Achille Mbembe is research professor in history and politics at the Wits Institute for Social and Economic Research in Johannesburg. His work — On the Postcolony (2001), Critique of Black Reason (2017), Necropolitics (2019), Brutalisme (2020), Out of the Dark Night (2021) — has been central to the contemporary international political-theory scholarship on post-colonial state violence and on the relationship between modern political institutions and the populations they categorize as outside political life.

The framework's empirical reference is the contemporary period of extended and routinized violence against populations categorized as security risks or as politically excluded — the populations of occupied territories, of stateless refugees, of slums and informal settlements administered through routinized violence rather than through political-legal incorporation.

The framework draws on Mbembe's earlier work on the post-colonial African state — particularly On the Postcolony (2001) — and on the broader continental tradition of post-Foucauldian political philosophy.

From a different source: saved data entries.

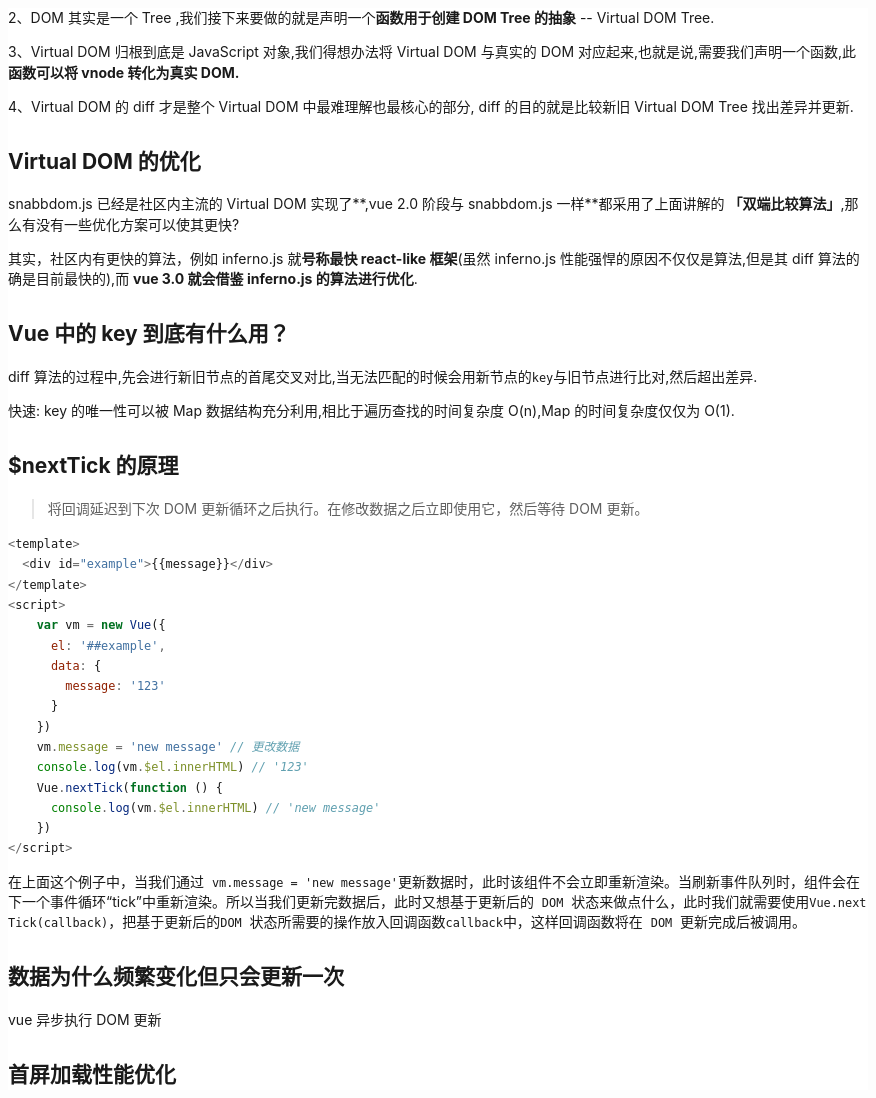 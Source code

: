 2、DOM 其实是一个 Tree ,我们接下来要做的就是声明一个**函数用于创建 DOM Tree 的抽象** -- Virtual DOM Tree.

3、Virtual DOM 归根到底是 JavaScript 对象,我们得想办法将 Virtual DOM 与真实的 DOM 对应起来,也就是说,需要我们声明一个函数,此**函数可以将 vnode 转化为真实 DOM.**

4、Virtual DOM 的 diff 才是整个 Virtual DOM 中最难理解也最核心的部分, diff 的目的就是比较新旧 Virtual DOM Tree 找出差异并更新.

## Virtual DOM 的优化

snabbdom.js 已经是社区内主流的 Virtual DOM 实现了**,vue 2.0 阶段与 snabbdom.js 一样**都采用了上面讲解的
**「双端比较算法」**,那么有没有一些优化方案可以使其更快?

其实，社区内有更快的算法，例如 inferno.js 就**号称最快 react-like 框架**(虽然 inferno.js 性能强悍的原因不仅仅是算法,但是其 diff 算法的确是目前最快的),而 **vue 3.0 就会借鉴 inferno.js 的算法进行优化**.

## Vue 中的 key 到底有什么用？

diff 算法的过程中,先会进行新旧节点的首尾交叉对比,当无法匹配的时候会用新节点的`key`与旧节点进行比对,然后超出差异.

快速: key 的唯一性可以被 Map 数据结构充分利用,相比于遍历查找的时间复杂度 O(n),Map 的时间复杂度仅仅为 O(1).

## $nextTick 的原理

> 将回调延迟到下次 DOM 更新循环之后执行。在修改数据之后立即使用它，然后等待 DOM 更新。

```javascript
<template>
  <div id="example">{{message}}</div>
</template>
<script>
    var vm = new Vue({
      el: '##example',
      data: {
        message: '123'
      }
    })
    vm.message = 'new message' // 更改数据
    console.log(vm.$el.innerHTML) // '123'
    Vue.nextTick(function () {
      console.log(vm.$el.innerHTML) // 'new message'
    })
</script>
```

在上面这个例子中，当我们通过  `vm.message = 'new message'`更新数据时，此时该组件不会立即重新渲染。当刷新事件队列时，组件会在下一个事件循环“tick”中重新渲染。所以当我们更新完数据后，此时又想基于更新后的  `DOM`  状态来做点什么，此时我们就需要使用`Vue.nextTick(callback)`，把基于更新后的`DOM`  状态所需要的操作放入回调函数`callback`中，这样回调函数将在  `DOM`  更新完成后被调用。

## 数据为什么频繁变化但只会更新一次

vue 异步执行 DOM 更新

## 首屏加载性能优化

Mbembe has been one of the most prominent African political theorists of the post-2000 period; his work is read across multiple disciplinary traditions.

The 2019 Duke University Press translation by Steven Corcoran is the standard English edition. The book has been received as one of the central contemporary contributions to the analytical literature on state violence, on the political theory of exclusion, and on the broader question of how post-colonial political orders relate to the political-theoretical inheritance of European modernity.